Sodiophilicity and Sodium Metal Affinity Engineering Enable Stable Sodium Metal Anodes

Abstract The application of sodium metal anode is largely hindered by the volume change and dendrite growth during sodium metal plating/stripping processes. The construction of 3D structure and the introduction of sodiophilic sites can provide the hosts and uniform deposition sites for deposited sodium metal. Meanwhile, the nucleation sites of transition metals that can form an alloy with Na metal will further enhance the binding ability of the 3D framework to sodium metal, allowing sodium metal to better composite with the substrate.

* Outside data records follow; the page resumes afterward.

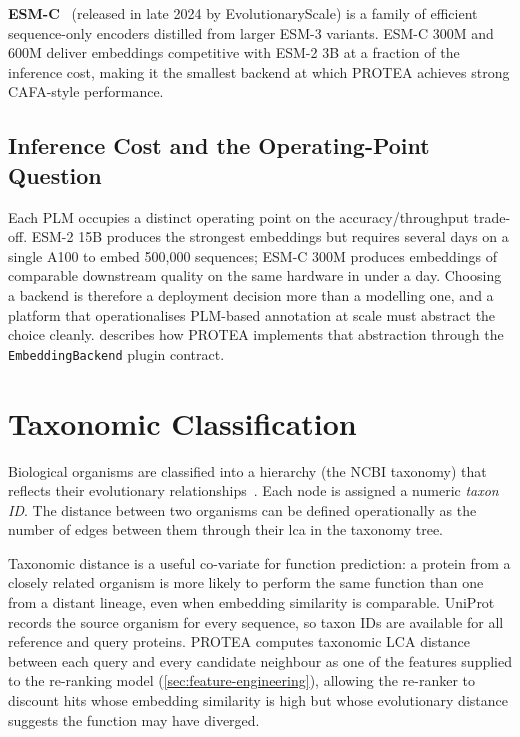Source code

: \textbf{ESM-C}~\cite{esm2024esmc} (released in late 2024 by EvolutionaryScale)
is a family of efficient sequence-only encoders distilled from larger ESM-3
variants. ESM-C 300M and 600M deliver embeddings competitive with ESM-2 3B at
a fraction of the inference cost, making it the smallest backend at which
PROTEA achieves strong CAFA-style performance.

\subsection{Inference Cost and the Operating-Point Question}
\label{subsec:plm-cost}

Each PLM occupies a distinct operating point on the accuracy/throughput
trade-off. ESM-2 15B produces the strongest embeddings but requires several
days on a single A100 to embed 500,000 sequences; ESM-C 300M produces
embeddings of comparable downstream quality on the same hardware in under a
day. Choosing a backend is therefore a deployment decision more than a
modelling one, and a platform that operationalises PLM-based annotation at
scale must abstract the choice cleanly.  describes how
PROTEA implements that abstraction through the \texttt{EmbeddingBackend}
plugin contract.

\section{Taxonomic Classification}
\label{sec:taxonomy}

Biological organisms are classified into a hierarchy (the NCBI taxonomy) that
reflects their evolutionary relationships~\cite{schoch2020ncbi}. Each node is
assigned a numeric \textit{taxon ID}. The distance between two organisms can be
defined operationally as the number of edges between them through their
\gls{lca} in the taxonomy tree.

Taxonomic distance is a useful co-variate for function prediction: a protein from
a closely related organism is more likely to perform the same function than one
from a distant lineage, even when embedding similarity is comparable. UniProt
records the source organism for every sequence, so taxon IDs are available for
all reference and query proteins. PROTEA computes taxonomic LCA distance between
each query and every candidate neighbour as one of the features supplied to the
re-ranking model (\cref{sec:feature-engineering}), allowing the re-ranker to
discount hits whose embedding similarity is high but whose evolutionary distance
suggests the function may have diverged.

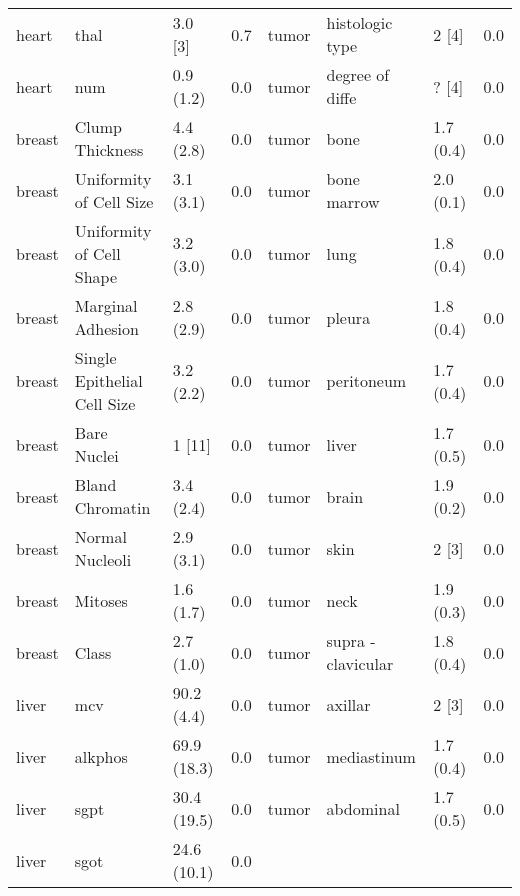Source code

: \begin{small}
\begin{table}[]
\begin{tabularx}{\textwidth}{lXlllXll}
            heart   & thal                           & 3.0 {[}3{]}  & 0.7      & tumor   & histologic type & 2 {[}4{]}    & 0.0      \\
            heart   & num                            & 0.9 (1.2)    & 0.0      & tumor   & degree of diffe & ? {[}4{]}    & 0.0      \\
            breast  & Clump Thickness               & 4.4 (2.8)    & 0.0      & tumor   & bone            & 1.7 (0.4)    & 0.0      \\
            breast  & Uniformity of Cell Size     & 3.1 (3.1)    & 0.0      & tumor   & bone marrow     & 2.0 (0.1)    & 0.0      \\
            breast  & Uniformity of Cell Shape    & 3.2 (3.0)    & 0.0      & tumor   & lung            & 1.8 (0.4)    & 0.0      \\
            breast  & Marginal Adhesion             & 2.8 (2.9)    & 0.0      & tumor   & pleura          & 1.8 (0.4)    & 0.0      \\
            breast  & Single Epithelial Cell Size & 3.2 (2.2)    & 0.0      & tumor   & peritoneum      & 1.7 (0.4)    & 0.0      \\
            breast  & Bare Nuclei                   & 1 {[}11{]}   & 0.0      & tumor   & liver           & 1.7 (0.5)    & 0.0      \\
            breast  & Bland Chromatin               & 3.4 (2.4)    & 0.0      & tumor   & brain           & 1.9 (0.2)    & 0.0      \\
            breast  & Normal Nucleoli               & 2.9 (3.1)    & 0.0      & tumor   & skin            & 2 {[}3{]}    & 0.0      \\
            breast  & Mitoses                        & 1.6 (1.7)    & 0.0      & tumor   & neck            & 1.9 (0.3)    & 0.0      \\
            breast  & Class                          & 2.7 (1.0)    & 0.0      & tumor   & supra -clavicular & 1.8 (0.4)    & 0.0      \\
            liver   & mcv                            & 90.2 (4.4)   & 0.0      & tumor   & axillar         & 2 {[}3{]}    & 0.0      \\
            liver   & alkphos                        & 69.9 (18.3)  & 0.0      & tumor   & mediastinum     & 1.7 (0.4)    & 0.0      \\
            liver   & sgpt                           & 30.4 (19.5)  & 0.0      & tumor   & abdominal       & 1.7 (0.5)    & 0.0      \\
            liver   & sgot                           & 24.6 (10.1)  & 0.0      &   {}      &   {}              &     {}         &    {}      \\
              \bottomrule
            \end{tabularx}
            
        \end{table}
    \end{small}
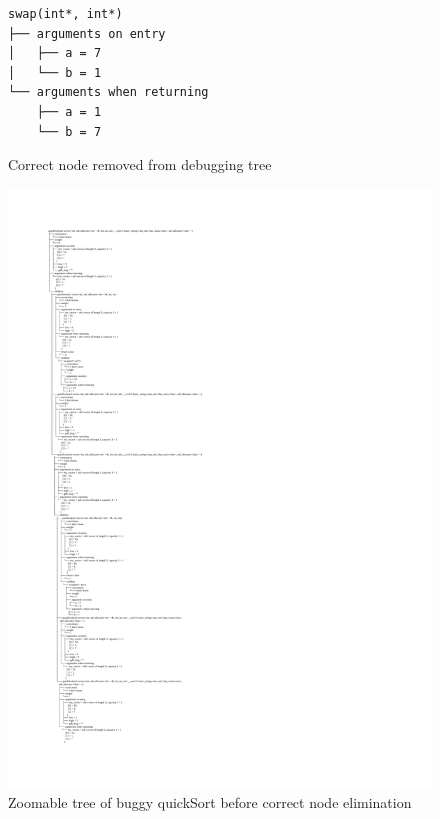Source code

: \begin{figure}
\centering
\caption{Correct node removed from debugging tree}
\label{fig:removedNode}
\begin{verbatim}
swap(int*, int*)
├── arguments on entry
│   ├── a = 7
│   └── b = 1
└── arguments when returning
    ├── a = 1
    └── b = 7
\end{verbatim}
\end{figure}
\begin{figure}
\centering
    \caption{Zoomable tree of buggy quickSort before correct node elimination}
    \label{fig:buggyTreeBefore}
\includegraphics[width=\textwidth,height=\textheight,keepaspectratio]{Imagenes/Vectorial/buggy.pdf}
\end{figure}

Therefore, this work designs a 3D bismuth‐decorated nitrogen‐doped carbon framework (Bi‐NCF) with optimization of sodiophilicity and sodium metal affinity. As a sodium metal anode to regulate the deposition behavior of Na metal on the electrode interface, this carbon framework effectively suppresses the volume change and dendritic growth during sodium metal plating/stripping processes. The half‐cell assembled by Bi‐NCF shows a low growth overpotential of sodium metal (3.3 mV at 0.5 mA cm −2 ) and high reversibility (Coulombic efficiency of 99.7% is maintained after 150 cycles at 2 mA cm −2 ), the symmetric cell stably deposits/strips sodium metal at a deep depth discharge of 85% for over 4500 hours. The assembled anode‐less full cell shows an excellent rate performance (31.3 mAh g −1 at 10 A g −1 ) and long‐term cycling stability (175 stable cycles with more than 80% capacity retention).